According to Kolari Vision, the term bokeh comes from the Japanese word “bokeru,” which means blur or haziness.
“In modern photography, it directly refers to the way the out-of-focus areas of an image are rendered by a lens. The ‘swirl’ bokeh effect is usually the result of a defect and poor focusing on a specific lens. Modern professional lenses are not affected by these defects and will never produce the rare ‘swirl’ bokeh effect,” the company writes.
Modern photographers who want an unusual out of focus area now either seek vintage lenses that can be adapted to modern cameras, or they have to purchase standalone new optics that have been specifically designed to grant the unusual bokeh swirl. As mentioned, Lomography has recently released two Petzval lenses that were made to mimic the swirl effect for modern cameras: the Petzval 55mm f/1.7 Mark II Bokeh Control Art Lens and the Petzval 80.5mm f/1.9 MKII Bokeh Control Art Lens. Neither is particularly expensive, but both do limit the photographer to one specific focal length.
“Many photographers chase the rare classic swirl bokeh effect by purchasing older, vintage lenses but there is now no need to purchase additional lenses as long as you have Canon’s RF to EF Drop-in Adapter and our Swirly Bokeh Drop-in Filter,” Kolari Vision writes.
The Swirl Bokeh Filter is currently available in two variations that offer two levels of swirl “strength.” The company says that the 1x variation will produce a “great” swirly bokeh while the 2x produces “a more dramatic iteration of the effect.”
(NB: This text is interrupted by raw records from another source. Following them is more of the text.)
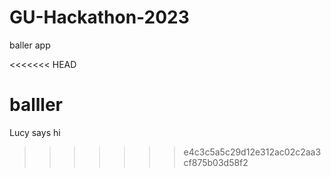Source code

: # GU-Hackathon-2023
baller app

<<<<<<< HEAD


balller
=======
Lucy says hi
>>>>>>> e4c3c5a5c29d12e312ac02c2aa3cf875b03d58f2
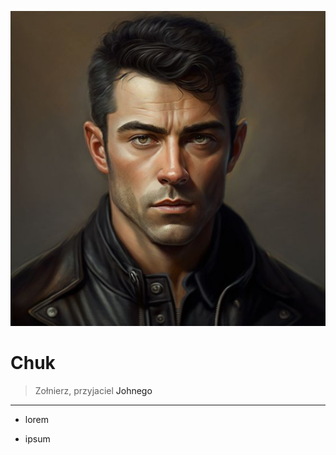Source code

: <p><img src="media/chuk.png"></img></p>

# Chuk

> Zołnierz, przyjaciel <a data-path="Grupa/Johny.md">Johnego</a>

---

- lorem

- ipsum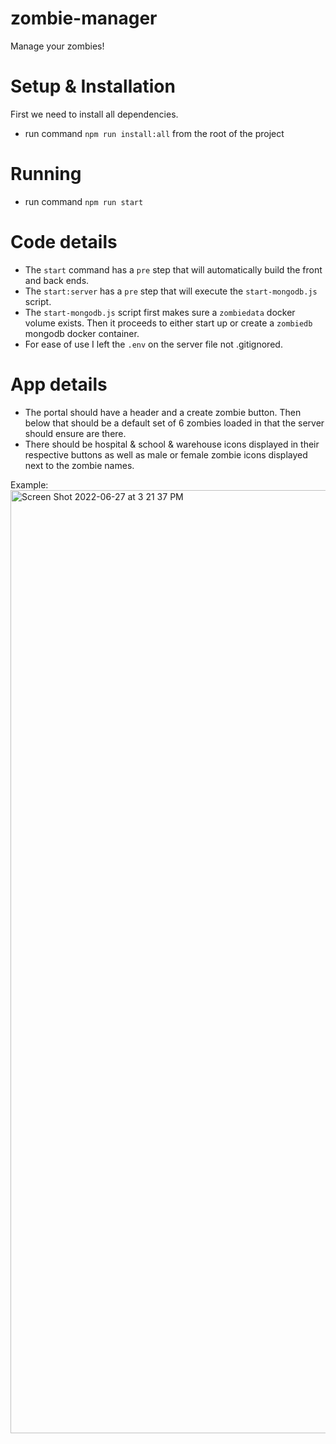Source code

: # zombie-manager
Manage your zombies!

# Setup & Installation

First we need to install all dependencies.

- run command `npm run install:all` from the root of the project

# Running

- run command `npm run start`

# Code details

- The `start` command has a `pre` step that will automatically build the front and back ends.
- The `start:server` has a `pre` step that will execute the `start-mongodb.js` script.
- The `start-mongodb.js` script first makes sure a `zombiedata` docker volume exists. Then it proceeds to either start up or create a `zombiedb` mongodb docker container.
- For ease of use I left the `.env` on the server file not .gitignored.

# App details

- The portal should have a header and a create zombie button. Then below that should be a default set of 6 zombies loaded in that the server should ensure are there.
- There should be hospital & school & warehouse icons displayed in their respective buttons as well as male or female zombie icons displayed next to the zombie names.

Example:
<img width="1509" alt="Screen Shot 2022-06-27 at 3 21 37 PM" src="https://user-images.githubusercontent.com/7799494/176020626-e48db0fe-8dc5-472f-842f-7f31d4e07144.png">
Below is an example of a photo taken with the Canon EF50mm f/1.4 USM adapted to the EOS R5 with the drop-in filter adapter, but with no filter in place:
The image below uses the 1x filter:
And this last photo uses the 2x filter:
Below is a side-by-side with all three to better show the difference in swirl intensity. There does appear to be a tradeoff of sharpness for a more intense bokeh swirl:
The 1x and 2x filters can each be purchased for $100 or both can be purchased together for $150 on the Kolari Vision website.